Ken Buck Retiring Early, Further Shrinking GOP’s House Majority

On Tuesday, another Republican announced that he plans to retire early from the House, a decision that would further diminish a narrow GOP majority in the lower chamber.

Rep. Ken Buck (R-CO), who stated months ago that he would not seek re-election this year, did not provide a reason for moving up his exit date prior to the end of his two-year term in January of 2025 in a statement.

“It has been an honor to serve the people of Colorado’s 4th District in Congress for the past 9 years. I want to thank them for their support and encouragement throughout the years,” he said.

Buck added, “Today, I am announcing that I will depart Congress at the end of next week. I look forward to staying involved in our political process, as well as spending more time in Colorado and with my family.”

However, Buck did offer more insight in comments to reporters, pointing to the corruption-focused impeachment inquiry against President Joe Biden.

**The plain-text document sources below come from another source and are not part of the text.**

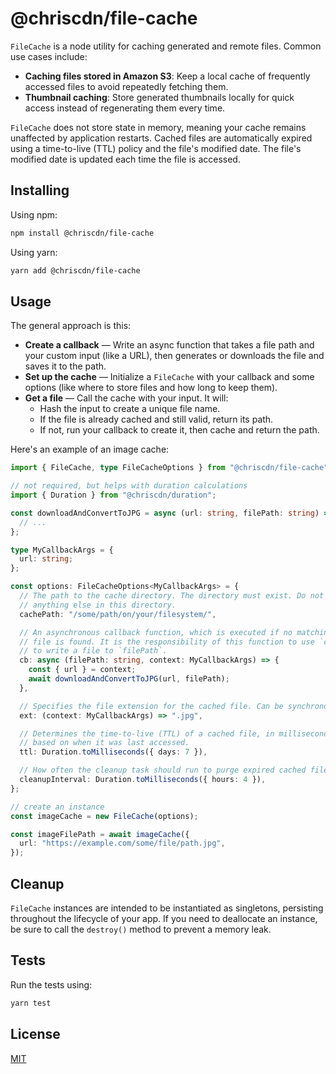 # @chriscdn/file-cache

`FileCache` is a node utility for caching generated and remote files. Common use cases include:

- **Caching files stored in Amazon S3**: Keep a local cache of frequently accessed files to avoid repeatedly fetching them.
- **Thumbnail caching**: Store generated thumbnails locally for quick access instead of regenerating them every time.

`FileCache` does not store state in memory, meaning your cache remains unaffected by application restarts. Cached files are automatically expired using a time-to-live (TTL) policy and the file's modified date. The file's modified date is updated each time the file is accessed.

## Installing

Using npm:

```bash
npm install @chriscdn/file-cache
```

Using yarn:

```bash
yarn add @chriscdn/file-cache
```

## Usage

The general approach is this:

- **Create a callback** — Write an async function that takes a file path and your custom input (like a URL), then generates or downloads the file and saves it to the path.
- **Set up the cache** — Initialize a `FileCache` with your callback and some options (like where to store files and how long to keep them).
- **Get a file** — Call the cache with your input. It will:
  - Hash the input to create a unique file name.
  - If the file is already cached and still valid, return its path.
  - If not, run your callback to create it, then cache and return the path.

Here's an example of an image cache:

```ts
import { FileCache, type FileCacheOptions } from "@chriscdn/file-cache";

// not required, but helps with duration calculations
import { Duration } from "@chriscdn/duration";

const downloadAndConvertToJPG = async (url: string, filePath: string) => {
  // ...
};

type MyCallbackArgs = {
  url: string;
};

const options: FileCacheOptions<MyCallbackArgs> = {
  // The path to the cache directory. The directory must exist. Do not store
  // anything else in this directory.
  cachePath: "/some/path/on/your/filesystem/",

  // An asynchronous callback function, which is executed if no matching cached
  // file is found. It is the responsibility of this function to use `context`
  // to write a file to `filePath`.
  cb: async (filePath: string, context: MyCallbackArgs) => {
    const { url } = context;
    await downloadAndConvertToJPG(url, filePath);
  },

  // Specifies the file extension for the cached file. Can be synchronous or asynchronous.
  ext: (context: MyCallbackArgs) => ".jpg",

  // Determines the time-to-live (TTL) of a cached file, in milliseconds,
  // based on when it was last accessed.
  ttl: Duration.toMilliseconds({ days: 7 }),

  // How often the cleanup task should run to purge expired cached files, in milliseconds.
  cleanupInterval: Duration.toMilliseconds({ hours: 4 }),
};

// create an instance
const imageCache = new FileCache(options);

const imageFilePath = await imageCache({
  url: "https://example.com/some/file/path.jpg",
});
```

## Cleanup

`FileCache` instances are intended to be instantiated as singletons, persisting throughout the lifecycle of your app. If you need to deallocate an instance, be sure to call the `destroy()` method to prevent a memory leak.

## Tests

Run the tests using:

```bash
yarn test
```

## License

[MIT](LICENSE)
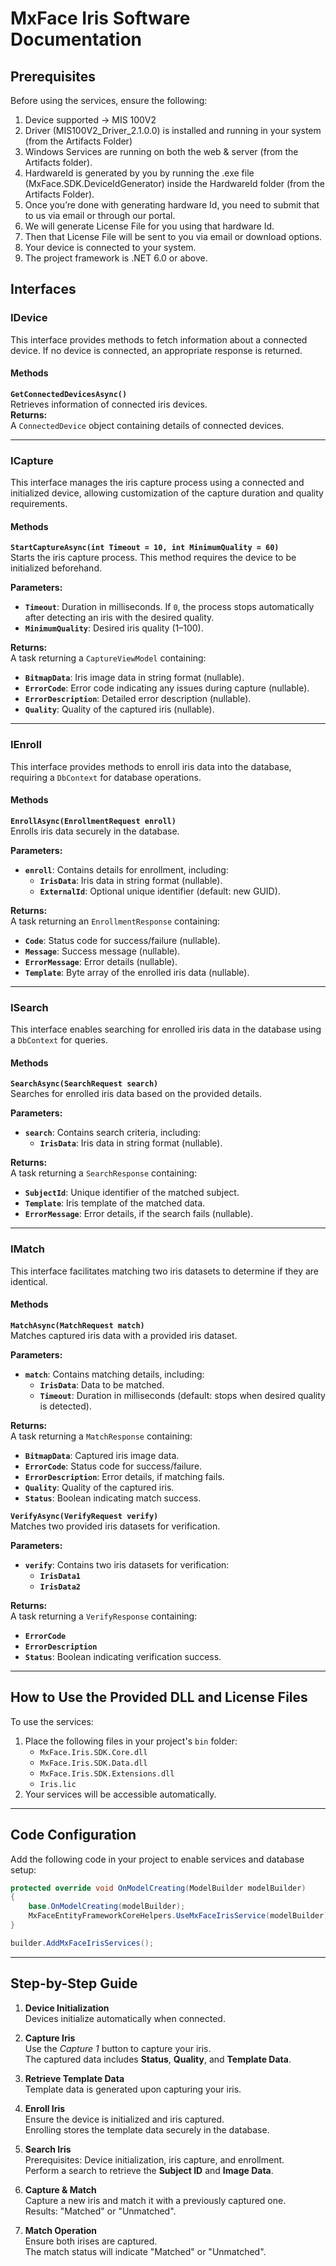 # MxFace Iris Software Documentation

## **Prerequisites**
Before using the services, ensure the following:

1. Device supported -> MIS 100V2
2. Driver (MIS100V2_Driver_2.1.0.0) is installed and running in your system (from the Artifacts Folder)
3. Windows Services are running on both the web & server (from the Artifacts folder).
4. HardwareId is generated by you by running the .exe file (MxFace.SDK.DeviceIdGenerator) inside the HardwareId folder (from the Artifacts Folder).
5. Once you’re done with generating hardware Id, you need to submit that to us via email or through our portal.
6. We will generate License File for you using that hardware Id.
7. Then that License File will be sent to you via email or download options.
5. Your device is connected to your system.
6. The project framework is .NET 6.0 or above.

## Interfaces

### **IDevice**

This interface provides methods to fetch information about a connected device. If no device is connected, an appropriate response is returned.

#### **Methods**

**`GetConnectedDevicesAsync()`**  
Retrieves information of connected iris devices.  
**Returns:**  
A `ConnectedDevice` object containing details of connected devices.

---

### **ICapture**

This interface manages the iris capture process using a connected and initialized device, allowing customization of the capture duration and quality requirements.

#### **Methods**

**`StartCaptureAsync(int Timeout = 10, int MinimumQuality = 60)`**  
Starts the iris capture process. This method requires the device to be initialized beforehand.  

**Parameters:**
- **`Timeout`**: Duration in milliseconds. If `0`, the process stops automatically after detecting an iris with the desired quality.
- **`MinimumQuality`**: Desired iris quality (1–100).

**Returns:**  
A task returning a `CaptureViewModel` containing:
- **`BitmapData`**: Iris image data in string format (nullable).
- **`ErrorCode`**: Error code indicating any issues during capture (nullable).
- **`ErrorDescription`**: Detailed error description (nullable).
- **`Quality`**: Quality of the captured iris (nullable).

---

### **IEnroll<TContext>**

This interface provides methods to enroll iris data into the database, requiring a `DbContext` for database operations.

#### **Methods**

**`EnrollAsync(EnrollmentRequest enroll)`**  
Enrolls iris data securely in the database.

**Parameters:**
- **`enroll`**: Contains details for enrollment, including:
  - **`IrisData`**: Iris data in string format (nullable).
  - **`ExternalId`**: Optional unique identifier (default: new GUID).

**Returns:**  
A task returning an `EnrollmentResponse` containing:
- **`Code`**: Status code for success/failure (nullable).
- **`Message`**: Success message (nullable).
- **`ErrorMessage`**: Error details (nullable).
- **`Template`**: Byte array of the enrolled iris data (nullable).

---

### **ISearch<TContext>**

This interface enables searching for enrolled iris data in the database using a `DbContext` for queries.

#### **Methods**

**`SearchAsync(SearchRequest search)`**  
Searches for enrolled iris data based on the provided details.

**Parameters:**
- **`search`**: Contains search criteria, including:
  - **`IrisData`**: Iris data in string format (nullable).

**Returns:**  
A task returning a `SearchResponse` containing:
- **`SubjectId`**: Unique identifier of the matched subject.
- **`Template`**: Iris template of the matched data.
- **`ErrorMessage`**: Error details, if the search fails (nullable).

---

### **IMatch**

This interface facilitates matching two iris datasets to determine if they are identical.

#### **Methods**

**`MatchAsync(MatchRequest match)`**  
Matches captured iris data with a provided iris dataset.

**Parameters:**
- **`match`**: Contains matching details, including:
  - **`IrisData`**: Data to be matched.
  - **`Timeout`**: Duration in milliseconds (default: stops when desired quality is detected).

**Returns:**  
A task returning a `MatchResponse` containing:
- **`BitmapData`**: Captured iris image data.
- **`ErrorCode`**: Status code for success/failure.
- **`ErrorDescription`**: Error details, if matching fails.
- **`Quality`**: Quality of the captured iris.
- **`Status`**: Boolean indicating match success.

**`VerifyAsync(VerifyRequest verify)`**  
Matches two provided iris datasets for verification.

**Parameters:**
- **`verify`**: Contains two iris datasets for verification:
  - **`IrisData1`**
  - **`IrisData2`**

**Returns:**  
A task returning a `VerifyResponse` containing:
- **`ErrorCode`**
- **`ErrorDescription`**
- **`Status`**: Boolean indicating verification success.

---

## How to Use the Provided DLL and License Files

To use the services:
1. Place the following files in your project's `bin` folder:
   - `MxFace.Iris.SDK.Core.dll`
   - `MxFace.Iris.SDK.Data.dll`
   - `MxFace.Iris.SDK.Extensions.dll`
   - `Iris.lic`
2. Your services will be accessible automatically.

---

## Code Configuration

Add the following code in your project to enable services and database setup:

```csharp
protected override void OnModelCreating(ModelBuilder modelBuilder)
{
    base.OnModelCreating(modelBuilder);
    MxFaceEntityFrameworkCoreHelpers.UseMxFaceIrisService(modelBuilder);
}

builder.AddMxFaceIrisServices();
```

---

## Step-by-Step Guide

1. **Device Initialization**  
   Devices initialize automatically when connected.

2. **Capture Iris**  
   Use the *Capture 1* button to capture your iris.  
   The captured data includes **Status**, **Quality**, and **Template Data**.

3. **Retrieve Template Data**  
   Template data is generated upon capturing your iris.

4. **Enroll Iris**  
   Ensure the device is initialized and iris captured.  
   Enrolling stores the template data securely in the database.

5. **Search Iris**  
   Prerequisites: Device initialization, iris capture, and enrollment.  
   Perform a search to retrieve the **Subject ID** and **Image Data**.

6. **Capture & Match**  
   Capture a new iris and match it with a previously captured one.  
   Results: "Matched" or "Unmatched".

7. **Match Operation**  
   Ensure both irises are captured.  
   The match status will indicate "Matched" or "Unmatched".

“We’ve taken impeachment and we’ve made it a social media issue as opposed to a constitutional concept — this place keeps going downhill and I don’t need to spend more time here,” he said, according to The Washington Post.

Anticipation for a special election in the coming months for someone to serve out the remainder of Buck’s term has already started to build, though no announcements have been made as of press time.

Rep. Lauren Boebert (R-CO), who represents Colorado’s 3rd Congressional District, is among those vying for the seat in the 4th Congressional District for a full term starting next year.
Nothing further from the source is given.